Lines to return, exactly: from the line with "to finding a" to the line with "公式是在微积分出现之前在分析方面的重要结果，它在人类对于圆周率的认识上也是一个突破，具有重要的历史意义（参见上册 114 页题" in the entries below, both included.

START THE RECORDS

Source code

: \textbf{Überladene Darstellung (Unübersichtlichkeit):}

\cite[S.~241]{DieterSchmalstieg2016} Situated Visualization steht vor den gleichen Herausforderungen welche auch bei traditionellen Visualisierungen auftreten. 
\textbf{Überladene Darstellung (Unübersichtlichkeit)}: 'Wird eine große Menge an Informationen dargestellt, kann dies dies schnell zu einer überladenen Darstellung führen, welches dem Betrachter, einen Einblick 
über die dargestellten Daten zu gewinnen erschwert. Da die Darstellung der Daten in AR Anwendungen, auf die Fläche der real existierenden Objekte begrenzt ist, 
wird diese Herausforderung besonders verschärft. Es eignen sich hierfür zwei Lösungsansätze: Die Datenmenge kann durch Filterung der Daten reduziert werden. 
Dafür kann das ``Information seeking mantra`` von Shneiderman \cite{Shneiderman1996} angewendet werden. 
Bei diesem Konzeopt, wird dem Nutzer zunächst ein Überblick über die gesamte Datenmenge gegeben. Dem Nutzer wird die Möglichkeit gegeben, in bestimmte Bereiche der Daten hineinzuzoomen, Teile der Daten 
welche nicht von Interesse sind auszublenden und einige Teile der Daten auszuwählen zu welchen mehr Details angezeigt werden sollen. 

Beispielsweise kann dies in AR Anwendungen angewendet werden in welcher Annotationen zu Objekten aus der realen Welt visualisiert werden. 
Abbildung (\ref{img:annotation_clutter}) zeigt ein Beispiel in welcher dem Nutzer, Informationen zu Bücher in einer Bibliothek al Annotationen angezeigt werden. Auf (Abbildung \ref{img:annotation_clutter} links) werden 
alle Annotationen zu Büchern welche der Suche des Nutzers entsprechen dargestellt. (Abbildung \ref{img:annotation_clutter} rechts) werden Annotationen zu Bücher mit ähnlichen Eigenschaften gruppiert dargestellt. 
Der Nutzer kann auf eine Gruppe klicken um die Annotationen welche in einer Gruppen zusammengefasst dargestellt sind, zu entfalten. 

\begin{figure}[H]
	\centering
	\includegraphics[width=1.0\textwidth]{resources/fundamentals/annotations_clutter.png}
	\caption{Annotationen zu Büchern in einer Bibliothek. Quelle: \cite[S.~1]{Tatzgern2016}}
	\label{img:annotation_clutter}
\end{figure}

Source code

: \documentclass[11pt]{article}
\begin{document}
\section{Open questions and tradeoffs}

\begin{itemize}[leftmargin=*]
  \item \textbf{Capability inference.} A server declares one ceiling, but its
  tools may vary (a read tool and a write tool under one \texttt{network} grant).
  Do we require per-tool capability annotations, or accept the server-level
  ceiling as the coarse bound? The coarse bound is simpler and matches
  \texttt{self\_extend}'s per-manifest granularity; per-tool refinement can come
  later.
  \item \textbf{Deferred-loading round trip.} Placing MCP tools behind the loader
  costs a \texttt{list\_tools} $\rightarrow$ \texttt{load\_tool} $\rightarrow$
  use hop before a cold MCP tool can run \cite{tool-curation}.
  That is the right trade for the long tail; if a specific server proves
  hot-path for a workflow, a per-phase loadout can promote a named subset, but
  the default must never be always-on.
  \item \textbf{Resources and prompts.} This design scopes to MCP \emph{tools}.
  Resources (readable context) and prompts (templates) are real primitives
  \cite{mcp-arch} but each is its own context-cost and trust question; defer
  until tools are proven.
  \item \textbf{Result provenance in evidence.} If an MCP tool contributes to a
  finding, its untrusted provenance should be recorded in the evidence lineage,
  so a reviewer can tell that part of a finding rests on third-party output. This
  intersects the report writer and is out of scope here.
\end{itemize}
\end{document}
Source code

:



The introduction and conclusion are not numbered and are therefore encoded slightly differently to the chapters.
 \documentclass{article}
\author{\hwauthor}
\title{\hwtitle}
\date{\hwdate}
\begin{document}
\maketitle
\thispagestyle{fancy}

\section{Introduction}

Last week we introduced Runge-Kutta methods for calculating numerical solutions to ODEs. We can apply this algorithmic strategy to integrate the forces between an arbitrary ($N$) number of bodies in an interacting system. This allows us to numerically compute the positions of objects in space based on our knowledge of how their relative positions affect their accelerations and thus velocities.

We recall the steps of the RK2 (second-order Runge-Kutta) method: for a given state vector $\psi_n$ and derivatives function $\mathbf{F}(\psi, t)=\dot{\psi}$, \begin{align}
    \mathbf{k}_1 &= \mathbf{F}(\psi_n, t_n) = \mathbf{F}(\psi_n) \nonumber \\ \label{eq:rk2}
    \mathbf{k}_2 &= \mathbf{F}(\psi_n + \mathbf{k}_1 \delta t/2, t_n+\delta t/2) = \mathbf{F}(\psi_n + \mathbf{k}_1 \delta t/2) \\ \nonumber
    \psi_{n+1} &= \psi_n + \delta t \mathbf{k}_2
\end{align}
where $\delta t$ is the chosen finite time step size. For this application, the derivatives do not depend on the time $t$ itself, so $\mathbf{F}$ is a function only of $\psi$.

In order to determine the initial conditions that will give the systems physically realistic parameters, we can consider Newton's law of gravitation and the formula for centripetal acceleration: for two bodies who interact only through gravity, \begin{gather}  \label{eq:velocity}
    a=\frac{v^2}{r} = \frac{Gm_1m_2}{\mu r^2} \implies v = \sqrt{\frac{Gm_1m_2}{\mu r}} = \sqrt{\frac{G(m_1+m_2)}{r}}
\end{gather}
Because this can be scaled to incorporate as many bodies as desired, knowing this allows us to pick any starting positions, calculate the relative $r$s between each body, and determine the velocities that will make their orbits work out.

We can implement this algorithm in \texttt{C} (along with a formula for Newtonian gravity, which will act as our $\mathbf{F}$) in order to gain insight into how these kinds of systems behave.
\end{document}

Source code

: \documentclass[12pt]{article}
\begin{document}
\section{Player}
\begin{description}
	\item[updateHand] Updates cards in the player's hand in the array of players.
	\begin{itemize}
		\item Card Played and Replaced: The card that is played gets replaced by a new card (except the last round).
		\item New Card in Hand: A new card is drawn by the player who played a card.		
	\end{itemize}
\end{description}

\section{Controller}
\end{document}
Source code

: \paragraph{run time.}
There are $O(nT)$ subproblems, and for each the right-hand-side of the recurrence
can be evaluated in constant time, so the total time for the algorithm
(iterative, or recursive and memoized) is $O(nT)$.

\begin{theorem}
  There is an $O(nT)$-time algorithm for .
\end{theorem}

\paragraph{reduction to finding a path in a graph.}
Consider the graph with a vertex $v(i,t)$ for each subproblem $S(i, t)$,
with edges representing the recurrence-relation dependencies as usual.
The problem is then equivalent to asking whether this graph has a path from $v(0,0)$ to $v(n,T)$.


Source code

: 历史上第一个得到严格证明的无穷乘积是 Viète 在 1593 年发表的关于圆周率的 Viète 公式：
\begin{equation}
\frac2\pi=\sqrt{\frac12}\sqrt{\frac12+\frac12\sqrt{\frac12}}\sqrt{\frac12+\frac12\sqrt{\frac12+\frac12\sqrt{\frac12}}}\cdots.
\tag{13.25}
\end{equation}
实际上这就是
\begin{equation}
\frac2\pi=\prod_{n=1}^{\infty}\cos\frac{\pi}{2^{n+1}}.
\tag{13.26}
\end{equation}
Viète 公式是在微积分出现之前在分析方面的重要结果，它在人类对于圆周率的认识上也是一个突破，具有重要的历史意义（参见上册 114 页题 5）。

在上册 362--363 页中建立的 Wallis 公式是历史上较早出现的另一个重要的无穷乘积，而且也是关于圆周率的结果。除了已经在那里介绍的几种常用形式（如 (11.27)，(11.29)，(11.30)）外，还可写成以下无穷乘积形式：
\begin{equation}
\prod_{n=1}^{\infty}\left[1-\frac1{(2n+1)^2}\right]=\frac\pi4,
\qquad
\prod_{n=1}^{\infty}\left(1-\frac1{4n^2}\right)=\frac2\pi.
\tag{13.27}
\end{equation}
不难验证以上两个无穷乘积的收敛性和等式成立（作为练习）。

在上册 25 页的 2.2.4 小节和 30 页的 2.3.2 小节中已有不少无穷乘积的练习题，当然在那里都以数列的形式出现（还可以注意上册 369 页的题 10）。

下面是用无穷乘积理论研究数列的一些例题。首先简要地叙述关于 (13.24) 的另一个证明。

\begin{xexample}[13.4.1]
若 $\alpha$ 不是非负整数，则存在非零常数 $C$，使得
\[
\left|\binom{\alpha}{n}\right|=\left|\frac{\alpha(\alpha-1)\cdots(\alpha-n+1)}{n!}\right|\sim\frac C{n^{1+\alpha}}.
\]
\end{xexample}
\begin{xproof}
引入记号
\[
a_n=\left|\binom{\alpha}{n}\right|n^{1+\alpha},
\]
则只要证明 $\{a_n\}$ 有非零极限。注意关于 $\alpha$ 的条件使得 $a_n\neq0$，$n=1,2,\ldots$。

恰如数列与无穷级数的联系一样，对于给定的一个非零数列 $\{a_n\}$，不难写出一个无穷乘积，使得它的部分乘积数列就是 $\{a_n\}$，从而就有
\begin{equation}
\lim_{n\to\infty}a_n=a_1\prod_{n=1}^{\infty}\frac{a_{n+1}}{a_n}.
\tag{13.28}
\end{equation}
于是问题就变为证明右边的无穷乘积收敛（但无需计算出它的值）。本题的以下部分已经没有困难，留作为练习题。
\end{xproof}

END THE RECORDS

**RESULT BELOW**:
\paragraph{reduction to finding a path in a graph.}
Consider the graph with a vertex $v(i,t)$ for each subproblem $S(i, t)$,
with edges representing the recurrence-relation dependencies as usual.
The problem is then equivalent to asking whether this graph has a path from $v(0,0)$ to $v(n,T)$.


Source code

: 历史上第一个得到严格证明的无穷乘积是 Viète 在 1593 年发表的关于圆周率的 Viète 公式：
\begin{equation}
\frac2\pi=\sqrt{\frac12}\sqrt{\frac12+\frac12\sqrt{\frac12}}\sqrt{\frac12+\frac12\sqrt{\frac12+\frac12\sqrt{\frac12}}}\cdots.
\tag{13.25}
\end{equation}
实际上这就是
\begin{equation}
\frac2\pi=\prod_{n=1}^{\infty}\cos\frac{\pi}{2^{n+1}}.
\tag{13.26}
\end{equation}
Viète 公式是在微积分出现之前在分析方面的重要结果，它在人类对于圆周率的认识上也是一个突破，具有重要的历史意义（参见上册 114 页题 5）。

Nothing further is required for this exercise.